Al fin, Modesto da la orden. El primer macho sale de su cajón. Se acostumbra a la luz. Mira desafiante. Luce una cornamenta que para sí la quisiera mi tío Kiko. Tienen empaque estos bichos. Son los Sotoancho de las sierras y las dehesas. Uno a uno han ido adentrándose, con mayor o menor decisión, en su nuevo territorio. Adelfas y jaramagos silvestres. Ahí dentro encontrarán centenares de hembras, que tendrán que conquistar en la berrea de finales de agosto. Y además de las hembras, unos buenos machos con los que cruzar odios y posesiones.

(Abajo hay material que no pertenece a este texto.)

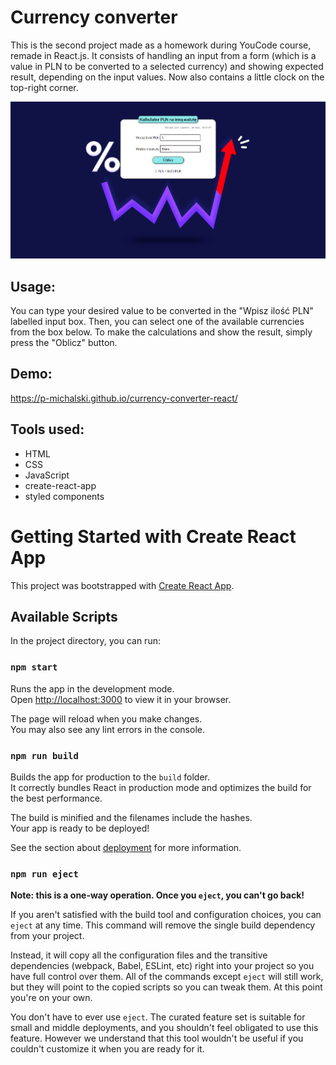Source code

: # Currency converter
This is the second project made as a homework during YouCode course, remade in React.js. It consists of handling an input from a form (which is a value in PLN to be converted to a selected currency) and showing expected result, depending on the input values. Now also contains a little clock on the top-right corner.

![Website](/src/images/screenshot.png?)

## Usage:
You can type your desired value to be converted in the "Wpisz ilość PLN" labelled input box. Then, you can select one of the available currencies from the box below. To make the calculations and show the result, simply press the "Oblicz" button.
## Demo:
https://p-michalski.github.io/currency-converter-react/

## Tools used:
- HTML
- CSS
- JavaScript
- create-react-app
- styled components

# Getting Started with Create React App

This project was bootstrapped with [Create React App](https://github.com/facebook/create-react-app).

## Available Scripts

In the project directory, you can run:

### `npm start`

Runs the app in the development mode.\
Open [http://localhost:3000](http://localhost:3000) to view it in your browser.

The page will reload when you make changes.\
You may also see any lint errors in the console.

### `npm run build`

Builds the app for production to the `build` folder.\
It correctly bundles React in production mode and optimizes the build for the best performance.

The build is minified and the filenames include the hashes.\
Your app is ready to be deployed!

See the section about [deployment](https://facebook.github.io/create-react-app/docs/deployment) for more information.

### `npm run eject`

**Note: this is a one-way operation. Once you `eject`, you can't go back!**

If you aren't satisfied with the build tool and configuration choices, you can `eject` at any time. This command will remove the single build dependency from your project.

Instead, it will copy all the configuration files and the transitive dependencies (webpack, Babel, ESLint, etc) right into your project so you have full control over them. All of the commands except `eject` will still work, but they will point to the copied scripts so you can tweak them. At this point you're on your own.

You don't have to ever use `eject`. The curated feature set is suitable for small and middle deployments, and you shouldn't feel obligated to use this feature. However we understand that this tool wouldn't be useful if you couldn't customize it when you are ready for it.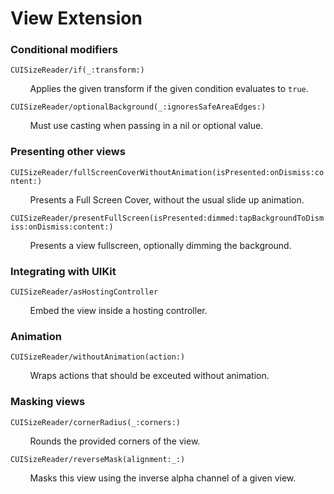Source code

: #  View Extension

### Conditional modifiers

``CUISizeReader/if(_:transform:)``

&nbsp;&nbsp;&nbsp;&nbsp;&nbsp;&nbsp;&nbsp;&nbsp;Applies the given transform if the given condition evaluates to `true`.

``CUISizeReader/optionalBackground(_:ignoresSafeAreaEdges:)``

&nbsp;&nbsp;&nbsp;&nbsp;&nbsp;&nbsp;&nbsp;&nbsp;Must use casting when passing in a nil or optional value.

### Presenting other views

``CUISizeReader/fullScreenCoverWithoutAnimation(isPresented:onDismiss:content:)``

&nbsp;&nbsp;&nbsp;&nbsp;&nbsp;&nbsp;&nbsp;&nbsp;Presents a Full Screen Cover, without the usual slide up animation.

``CUISizeReader/presentFullScreen(isPresented:dimmed:tapBackgroundToDismiss:onDismiss:content:)``

&nbsp;&nbsp;&nbsp;&nbsp;&nbsp;&nbsp;&nbsp;&nbsp;Presents a view fullscreen, optionally dimming the background.

### Integrating with UIKit

``CUISizeReader/asHostingController``

&nbsp;&nbsp;&nbsp;&nbsp;&nbsp;&nbsp;&nbsp;&nbsp;Embed the view inside a hosting controller.

### Animation

``CUISizeReader/withoutAnimation(action:)``

&nbsp;&nbsp;&nbsp;&nbsp;&nbsp;&nbsp;&nbsp;&nbsp;Wraps actions that should be exceuted without animation.

### Masking views

``CUISizeReader/cornerRadius(_:corners:)``

&nbsp;&nbsp;&nbsp;&nbsp;&nbsp;&nbsp;&nbsp;&nbsp;Rounds the provided corners of the view.

``CUISizeReader/reverseMask(alignment:_:)``

&nbsp;&nbsp;&nbsp;&nbsp;&nbsp;&nbsp;&nbsp;&nbsp;Masks this view using the inverse alpha channel of a given view.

—Bien, Modesto. Ya están en casa.

—Buenos ejemplares, señor marqués.

—Cornerío de aúpa.

—De más que aúpa, señor.

* * *

Se ha hecho casi la hora de comer. Al llegar a casa, mi ginebrita preparada por Tomás. Marisol sigue en la cama.

—¿Cómo estás, mi amor?

—Mal, Cristian. Todo me da vueltas y no me hago conmigo.

—¿Le has pedido algo a Flora para comer?

—Pienso en comer y me desmayo.

Un beso a mi mujer. De ahí a visitar a Mamá. Está en su cuarto.

—¿Me acompañas a comer, Mamá?

—Bajo ningún concepto. Lo haré aquí y sola.

—Mamá, comprende que no hay nada contra ti. Toma el ejemplo de la reina Cristina. Cuando Alfonso XIII se casó con la reina Victoria Eugenia, la reina Madre pasó a un segundo plano.

—Pero la reina Victoria Eugenia era de muy buena familia, no como Marisol.

—Acuérdate de La Cenicienta.

—Mira, Susú. La Cenicienta no era de tan mala familia como tú crees. Y fue una casualidad. Esas cosas pasan una vez cada quinientos años. Que el Príncipe se enamore de la más ordinaria y le quepa el pie en el zapato de cristal.

—Mamá, te quiero mucho, pero mi deber me impide satisfacer tus deseos.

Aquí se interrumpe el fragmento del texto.